Drittens: Werden wir bei derart hohen Getreidepreisen die GAP-Gelder einfach verschwenden, indem wir den Getreidebäuer:innen ihre gewohnten Zuschüsse zahlen, anstatt diese den Viehzüchter;innen zukommen zu lassen, die am meisten unter den steigenden Produktionskosten zu leiden haben?
Die Mitgliedstaaten sollten also kurzfristig die Möglichkeit haben, einen Teil der Flächenzahlungen umzuleiten und mittelfristig der GAP eine antizyklische Dimension zu verleihen, indem sie Beihilfen zahlen, wenn es notwendig ist, um den Landwirt:innen ein Mindesteinkommen zu sichern, wie es die Vereinigten Staaten tun.
Viertens muss die Überproduktion im Schweinefleischsektor aktiv durch Maßnahmen zur Krisenbewältigung gelöst werden, wie es bei der Milchkrise 2016 der Fall war. Der Abbau der Überproduktion dort, wo sie am umweltschädlichsten ist, muss vorrangig angegangen werden.
Beispielsweise haben mehrere europäische Ländern ihre Produktion enorm gesteigert, vor allem durch den Import von Mais aus der Ukraine als Schweinefutter, bevor der chinesische Absatz eingebrochen ist.
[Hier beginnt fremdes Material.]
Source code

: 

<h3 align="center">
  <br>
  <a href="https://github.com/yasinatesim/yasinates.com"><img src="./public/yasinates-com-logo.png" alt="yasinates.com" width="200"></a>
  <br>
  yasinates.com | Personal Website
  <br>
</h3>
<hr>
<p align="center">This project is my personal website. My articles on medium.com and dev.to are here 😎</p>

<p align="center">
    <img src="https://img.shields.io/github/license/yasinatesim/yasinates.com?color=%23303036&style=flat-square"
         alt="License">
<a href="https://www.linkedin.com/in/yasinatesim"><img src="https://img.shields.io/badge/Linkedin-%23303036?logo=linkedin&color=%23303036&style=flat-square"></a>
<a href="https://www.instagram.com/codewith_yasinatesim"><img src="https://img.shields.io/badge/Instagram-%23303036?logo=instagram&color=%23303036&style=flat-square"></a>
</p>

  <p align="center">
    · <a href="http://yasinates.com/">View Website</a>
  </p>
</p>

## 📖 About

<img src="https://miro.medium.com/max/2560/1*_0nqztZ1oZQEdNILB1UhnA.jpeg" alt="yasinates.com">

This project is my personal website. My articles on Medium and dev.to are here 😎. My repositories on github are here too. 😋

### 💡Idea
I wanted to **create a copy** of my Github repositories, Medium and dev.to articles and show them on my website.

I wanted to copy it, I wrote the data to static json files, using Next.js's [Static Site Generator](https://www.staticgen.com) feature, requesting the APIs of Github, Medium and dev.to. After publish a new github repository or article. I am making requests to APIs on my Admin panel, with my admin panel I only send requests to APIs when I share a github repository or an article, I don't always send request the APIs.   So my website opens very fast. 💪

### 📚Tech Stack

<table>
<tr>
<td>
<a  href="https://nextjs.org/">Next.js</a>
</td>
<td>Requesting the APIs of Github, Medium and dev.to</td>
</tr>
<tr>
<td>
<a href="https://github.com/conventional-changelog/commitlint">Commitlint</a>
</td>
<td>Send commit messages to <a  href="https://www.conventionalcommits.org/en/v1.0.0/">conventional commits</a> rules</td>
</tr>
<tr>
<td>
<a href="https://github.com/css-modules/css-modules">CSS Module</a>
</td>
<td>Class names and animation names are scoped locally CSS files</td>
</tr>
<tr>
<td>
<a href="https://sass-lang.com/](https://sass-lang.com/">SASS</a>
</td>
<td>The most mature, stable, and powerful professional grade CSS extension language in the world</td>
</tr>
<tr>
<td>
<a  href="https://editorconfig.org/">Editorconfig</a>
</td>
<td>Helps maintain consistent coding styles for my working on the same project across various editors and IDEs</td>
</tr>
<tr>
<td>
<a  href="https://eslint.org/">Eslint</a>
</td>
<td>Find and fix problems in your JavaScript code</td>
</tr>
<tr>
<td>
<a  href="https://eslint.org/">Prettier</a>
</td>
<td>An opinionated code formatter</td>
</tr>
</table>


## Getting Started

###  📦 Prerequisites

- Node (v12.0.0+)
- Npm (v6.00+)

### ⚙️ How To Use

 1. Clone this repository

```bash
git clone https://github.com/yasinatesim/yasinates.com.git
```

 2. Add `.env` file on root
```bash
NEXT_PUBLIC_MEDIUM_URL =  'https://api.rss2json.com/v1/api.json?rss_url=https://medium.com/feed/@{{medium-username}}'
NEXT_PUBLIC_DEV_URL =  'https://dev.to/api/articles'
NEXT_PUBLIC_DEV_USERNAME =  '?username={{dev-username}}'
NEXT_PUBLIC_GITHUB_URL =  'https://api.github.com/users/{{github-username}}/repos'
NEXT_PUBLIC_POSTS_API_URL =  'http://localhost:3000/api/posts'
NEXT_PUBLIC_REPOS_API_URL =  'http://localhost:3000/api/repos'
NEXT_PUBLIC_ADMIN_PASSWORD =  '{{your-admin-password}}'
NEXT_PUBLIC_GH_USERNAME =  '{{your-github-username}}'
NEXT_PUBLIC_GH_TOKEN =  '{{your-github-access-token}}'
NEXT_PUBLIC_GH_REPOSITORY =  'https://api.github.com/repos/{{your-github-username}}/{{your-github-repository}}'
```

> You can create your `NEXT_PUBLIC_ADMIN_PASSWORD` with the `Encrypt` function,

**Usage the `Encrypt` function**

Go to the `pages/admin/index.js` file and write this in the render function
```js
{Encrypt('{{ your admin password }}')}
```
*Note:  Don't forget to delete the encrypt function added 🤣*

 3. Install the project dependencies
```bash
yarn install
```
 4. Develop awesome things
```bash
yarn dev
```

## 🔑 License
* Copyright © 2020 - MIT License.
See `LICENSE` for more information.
Fünftens: Während in den letzten Monaten viel über Energiearmut diskutiert wurde, muss die Europäische Union eine Nahrungsmittelhilfepolitik für die am meisten Benachteiligten betreiben, die diesen Namen auch verdient. Die Reihe an Lockdowns hat die Anfälligkeit eines wachsenden Teils der Bevölkerung deutlich gemacht, insbesondere von Alleinerziehenden und Studierenden.
Schließlich müssen wir, wenn wir die Nachhaltigkeitsziele der Farm-to-Fork-Strategie erreichen wollen, eine Debatte über die Haushaltsmittel und wirksamen Instrumente führen als Voraussetzung für die Verwirklichung unseres neuen europäischen Agrarmodells.
Seit zwei Jahrzehnten wird von den Landwirt:innen immer mehr verlangt, und das, obwohl die Haushaltsmittel ständig gekürzt werden. Landwirtschaft und Ernährung stehen im Mittelpunkt der Herausforderungen des 21. Jahrhunderts, Trägheit und Angst vor dem Wandel sind keine glaubwürdigen Optionen.
Die Europäische Union muss sich wirklich in die Lage versetzen, unsere Ernährungssouveränität zu stärken.